WORK TO BE COMPLETED => Each line below that carries the string "Activity的生命周期" must appear in the answer.

DATA TO EXAMINE =>

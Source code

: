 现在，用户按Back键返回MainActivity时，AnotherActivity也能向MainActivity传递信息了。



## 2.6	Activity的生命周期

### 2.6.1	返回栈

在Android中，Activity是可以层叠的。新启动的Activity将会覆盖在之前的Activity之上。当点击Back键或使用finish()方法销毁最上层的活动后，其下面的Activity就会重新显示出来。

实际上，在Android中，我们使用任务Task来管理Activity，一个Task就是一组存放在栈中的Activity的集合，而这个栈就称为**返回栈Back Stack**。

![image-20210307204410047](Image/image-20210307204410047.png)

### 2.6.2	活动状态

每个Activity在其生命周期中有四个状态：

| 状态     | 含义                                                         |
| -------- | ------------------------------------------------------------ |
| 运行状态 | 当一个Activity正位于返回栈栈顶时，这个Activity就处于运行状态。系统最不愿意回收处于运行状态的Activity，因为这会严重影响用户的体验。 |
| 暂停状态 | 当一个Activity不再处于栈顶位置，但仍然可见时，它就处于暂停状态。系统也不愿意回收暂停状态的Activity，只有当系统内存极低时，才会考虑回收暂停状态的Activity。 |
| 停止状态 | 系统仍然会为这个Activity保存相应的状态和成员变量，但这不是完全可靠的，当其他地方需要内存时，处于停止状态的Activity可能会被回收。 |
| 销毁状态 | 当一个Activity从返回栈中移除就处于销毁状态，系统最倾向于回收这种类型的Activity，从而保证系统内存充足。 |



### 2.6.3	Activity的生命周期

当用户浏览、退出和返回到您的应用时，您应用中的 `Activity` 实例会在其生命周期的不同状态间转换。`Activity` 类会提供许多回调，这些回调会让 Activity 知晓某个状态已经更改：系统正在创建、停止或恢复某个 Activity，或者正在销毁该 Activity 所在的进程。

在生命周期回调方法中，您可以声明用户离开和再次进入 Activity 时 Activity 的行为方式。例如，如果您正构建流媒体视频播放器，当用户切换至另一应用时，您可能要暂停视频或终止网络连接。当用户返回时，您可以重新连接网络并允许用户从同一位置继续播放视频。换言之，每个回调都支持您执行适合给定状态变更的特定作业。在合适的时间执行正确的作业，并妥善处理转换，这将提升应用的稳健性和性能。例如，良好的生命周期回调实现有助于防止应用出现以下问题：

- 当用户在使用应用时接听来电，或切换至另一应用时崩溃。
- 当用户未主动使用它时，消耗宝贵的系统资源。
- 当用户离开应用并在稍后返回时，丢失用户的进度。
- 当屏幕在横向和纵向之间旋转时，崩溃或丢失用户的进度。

ANSWER TO THE EXERCISE =>
## 2.6	Activity的生命周期
### 2.6.3	Activity的生命周期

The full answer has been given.